Il diritto di accesso alle informazioni prodromiche all’emissione dell’atto impugnato trova un limite nella strumentalità del diritto di difesa
di Luigi FerrajoliPremessa
La previsione di un generalizzato obbligo di motivazione degli atti amministrativi, a esclusione degli atti normativi e di quelli a contenuto generale, è una “conquista” piuttosto recente nel panorama giuridico italiano, essendo stato introdotto con l’articolo 3, L. 241/1990, il quale ha a sua volta consacrato un principio anteriore di origine dottrinale e giurisprudenziale. L’obbligo di motivazione sancito dall’articolo 3, L. 241/1990 gode di copertura costituzionale sotto un duplice profilo. In primo luogo, esso è diretto a realizzare la conoscibilità dell’atto e, quindi, a garantire la pubblicità e trasparenza dell’azione amministrativa, nel rispetto dell’articolo 97, Costituzione. Inoltre, l’obbligo di motivazione è posto a tutela di altri interessi costituzionalmente protetti, come il diritto di difesa, ex articoli 24 e 113, Costituzione. Presidio, dunque, avverso l’Amministrazione finanziaria che ha emanato il provvedimento, in quanto consente al destinatario dello stesso, che ritenga lesa illegittimamente la propria situazione giuridica, di far valere la relativa tutela giurisdizionale.
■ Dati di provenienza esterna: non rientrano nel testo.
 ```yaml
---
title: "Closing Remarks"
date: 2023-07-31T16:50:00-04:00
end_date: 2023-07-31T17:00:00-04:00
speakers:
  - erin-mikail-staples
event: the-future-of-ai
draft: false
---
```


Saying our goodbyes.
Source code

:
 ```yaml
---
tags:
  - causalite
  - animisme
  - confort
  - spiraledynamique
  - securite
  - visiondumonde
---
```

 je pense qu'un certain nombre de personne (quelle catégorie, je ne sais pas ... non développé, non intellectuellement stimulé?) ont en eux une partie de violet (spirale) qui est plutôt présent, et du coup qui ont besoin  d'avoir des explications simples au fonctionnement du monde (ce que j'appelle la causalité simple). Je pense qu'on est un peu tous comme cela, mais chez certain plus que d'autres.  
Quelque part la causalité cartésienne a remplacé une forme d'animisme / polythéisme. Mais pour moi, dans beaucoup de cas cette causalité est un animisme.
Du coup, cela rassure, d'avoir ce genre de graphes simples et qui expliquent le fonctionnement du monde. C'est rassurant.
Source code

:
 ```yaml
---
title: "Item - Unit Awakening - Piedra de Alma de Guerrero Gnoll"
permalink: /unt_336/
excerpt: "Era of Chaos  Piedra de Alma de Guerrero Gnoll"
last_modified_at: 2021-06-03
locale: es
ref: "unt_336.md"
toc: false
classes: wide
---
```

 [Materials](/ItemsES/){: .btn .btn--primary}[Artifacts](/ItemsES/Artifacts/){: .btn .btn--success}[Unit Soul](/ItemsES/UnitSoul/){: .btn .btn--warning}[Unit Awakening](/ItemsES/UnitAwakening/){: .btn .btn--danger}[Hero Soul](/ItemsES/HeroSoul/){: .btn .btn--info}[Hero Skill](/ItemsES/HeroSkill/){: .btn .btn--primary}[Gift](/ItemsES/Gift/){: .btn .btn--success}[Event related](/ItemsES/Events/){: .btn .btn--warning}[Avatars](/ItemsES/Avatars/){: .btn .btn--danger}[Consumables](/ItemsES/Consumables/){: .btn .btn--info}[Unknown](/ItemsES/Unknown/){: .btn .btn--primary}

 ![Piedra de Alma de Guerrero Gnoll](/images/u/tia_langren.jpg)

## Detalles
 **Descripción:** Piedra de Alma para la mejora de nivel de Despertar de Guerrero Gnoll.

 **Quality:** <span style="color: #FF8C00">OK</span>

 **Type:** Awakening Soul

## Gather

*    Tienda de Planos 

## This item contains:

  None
Con particolare riferimento al diritto tributario, inoltre, l’obbligo della motivazione ha trovato un generale riconoscimento normativo solo in un momento successivo rispetto al diritto amministrativo con l’approvazione dello Statuto dei diritti del contribuente: grazie all’articolo 7, L. 212/2000 si è espressamente esteso il dettato dell’articolo 3, comma 1, L. 241/1990 agli atti dell’Amministrazione finanziaria.
Nel panorama tributario, comunque, l’obbligo motivazionale si innesta su provvedimenti che da un lato sono atti vincolati rispetto al fine che perseguono (applicazione dell’imposta) ma, allo stesso tempo, sono il frutto di una serie di valutazioni, seppure non discrezionali, da parte dell’ente impositore il quale, a conclusione dell’attività istruttoria, individua gli elementi che consentono di pervenire all’accertamento del fatto e di trarne le conseguenze in termini di imposta dovuta. Proprio in ragione di tale natura peculiare, per i provvedimenti tributari, vincolati quanto al fine ma frutto di valutazioni di tipo tecnico, la motivazione non deve limitarsi alla mera esposizione delle norme applicate e dei presupposti di fatto accertati nel corso dell’istruttoria, ma deve esplicare in modo chiaro il processo logico-giuridico seguito, in modo da consentire la verifica della legittimità dell’operato fiscale e il fondamento sostanziale della pretesa.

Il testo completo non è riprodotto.